Tu me pardonneras cher lecteur je l'espère la mise en bouche quelque peu racoleuse du titre de cette chronique, consacrée une fois n'est pas coutume à l'animation asiatique, en une biographie du mangaka Yoshihiro Tatsumi, mi-documentaire (les passages de la vraie vie du mangaka, raconté en voix-off par lui-même) mi-fiction (les passages fictionnels étant certaines oeuvres du mangaka mis en image par le réalisateur Eric Khoo.
Moi qui ne connaissais pas du tout l'oeuvre de Yoshihiro Tatsumi, j'ai découvert par l'intermédiaire de ce film, une oeuvre d'une touchante beauté, à la fois sordide dans son récit, et souvent trés poétique et emprunt d'un grand lyrisme dans son exécution. Tatsumi en plus d'être un jeune mangaka surdoué, publié dès l'adolescence, ce qui sortira sa famille du besoin, a eu le privilège de rencontrer le célèbre mangaka qu'on compare à Disney, le grand Osamu Tezuka, créateur entre autre de Astroboy et du Roi Léo. Son idole par ailleurs, et cette rencontre marquera Tatsumi et lui offrira une grande source d'inspiration supplémentaire.
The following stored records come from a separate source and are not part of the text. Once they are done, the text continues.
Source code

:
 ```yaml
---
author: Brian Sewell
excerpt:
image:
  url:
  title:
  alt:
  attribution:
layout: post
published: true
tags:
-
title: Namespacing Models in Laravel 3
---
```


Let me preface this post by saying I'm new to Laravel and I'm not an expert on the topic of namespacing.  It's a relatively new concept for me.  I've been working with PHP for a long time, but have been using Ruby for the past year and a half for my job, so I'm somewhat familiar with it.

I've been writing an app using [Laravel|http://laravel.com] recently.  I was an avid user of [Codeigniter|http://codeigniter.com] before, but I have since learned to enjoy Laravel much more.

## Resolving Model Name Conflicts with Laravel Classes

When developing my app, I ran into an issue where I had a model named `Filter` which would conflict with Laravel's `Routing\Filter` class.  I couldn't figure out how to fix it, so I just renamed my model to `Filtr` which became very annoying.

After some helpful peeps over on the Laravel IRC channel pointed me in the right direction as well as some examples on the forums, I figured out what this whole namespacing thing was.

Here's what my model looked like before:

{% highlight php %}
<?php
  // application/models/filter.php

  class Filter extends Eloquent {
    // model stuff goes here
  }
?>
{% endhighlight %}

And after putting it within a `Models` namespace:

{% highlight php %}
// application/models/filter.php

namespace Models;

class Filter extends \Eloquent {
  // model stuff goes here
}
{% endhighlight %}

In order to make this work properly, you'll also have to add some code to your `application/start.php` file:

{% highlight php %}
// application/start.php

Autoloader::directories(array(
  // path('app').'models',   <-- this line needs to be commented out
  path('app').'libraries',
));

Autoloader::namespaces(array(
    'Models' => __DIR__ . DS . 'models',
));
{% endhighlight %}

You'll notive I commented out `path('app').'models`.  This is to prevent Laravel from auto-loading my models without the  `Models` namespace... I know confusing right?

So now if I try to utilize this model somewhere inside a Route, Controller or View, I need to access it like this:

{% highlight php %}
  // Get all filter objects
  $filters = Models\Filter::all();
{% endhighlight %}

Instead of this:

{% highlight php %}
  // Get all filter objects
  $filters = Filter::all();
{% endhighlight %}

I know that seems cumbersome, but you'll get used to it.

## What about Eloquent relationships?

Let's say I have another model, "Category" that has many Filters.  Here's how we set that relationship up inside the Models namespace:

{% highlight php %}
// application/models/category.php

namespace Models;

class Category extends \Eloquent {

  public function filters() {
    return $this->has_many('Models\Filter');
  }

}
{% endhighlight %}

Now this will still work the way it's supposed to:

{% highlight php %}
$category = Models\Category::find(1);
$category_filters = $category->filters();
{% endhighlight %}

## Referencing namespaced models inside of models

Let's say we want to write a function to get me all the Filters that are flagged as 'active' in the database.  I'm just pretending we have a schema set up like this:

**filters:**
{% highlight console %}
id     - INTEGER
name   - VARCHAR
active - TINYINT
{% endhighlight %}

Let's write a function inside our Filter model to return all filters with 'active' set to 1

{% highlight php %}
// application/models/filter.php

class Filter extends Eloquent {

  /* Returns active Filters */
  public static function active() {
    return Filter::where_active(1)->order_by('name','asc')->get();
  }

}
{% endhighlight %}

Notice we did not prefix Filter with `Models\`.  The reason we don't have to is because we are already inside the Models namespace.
La grande force de Tatsumi est d'avoir donné au manga, par l'intermédiaire de l'invention d'un nouveau genre, le "gekiga" (littéralement images dramatiques), une expansion à un public beaucoup plus adulte. Tatsumi fortement influencé par les thématiques du cinéma neo-réaliste se questionne sur le japon d'après-guerre.
La grande force du film de Khoo, est de tenter de concilier à la fois, fantasme de l'écriture, souvenir narré par Tatsumi lui-même, et intermède historique sur le Japon qui tente de se relever économiquement, et culturellement après l'apocalypse nucléaire d'Hiroshima. Aux travers de 5 récits linéaires, Khoo nous fait profondément voyager dans le cerveau d'un mangaka à l'imaginaire foisonnant, quoique souvent trés sordide.
Ainsi, la mort, le sexe, la guerre et la dépression, y côtoie la recherche de l'amour le plus pur, ou la quête d'un idéal humaniste tangible. Contrairement à ce qui a pu être écrit ici ou là, "ceci n'est pas du Disney". Rien de plus réducteur, même si Disney ne s'est effectivement jamais apesanti sur le "sexe" (quoique), il n'en demeure pas moins qu'une partie de l'histoire de son studio a souvent abordé de manière expérimentale (Fantasia, Fantasia 2000) ou non, la mort, la guerre, et la dépression, et ce que cette dernière soit économique ou sociale.
Un mot sur la musique, dont le thème principal et la musique des passages biographiques a été composé par le propre fils du réalisateur, Christopher, âgé de seulement 13 ans, composition qui résonne un peu comme un écho du jeune âge de Tatsumi lors de ses premières publications. La musique sans être inoubliable, sert parfaitement et efficacement chacun des récits (à l'exception du 5eme sans musique), et dans la diversité des compositions de Christine Sham, chaque récit trouve sa propre unité par l'emploi de style différent (musique inspiré de musique érotique des 70's, jazz, bruits industriels, etc...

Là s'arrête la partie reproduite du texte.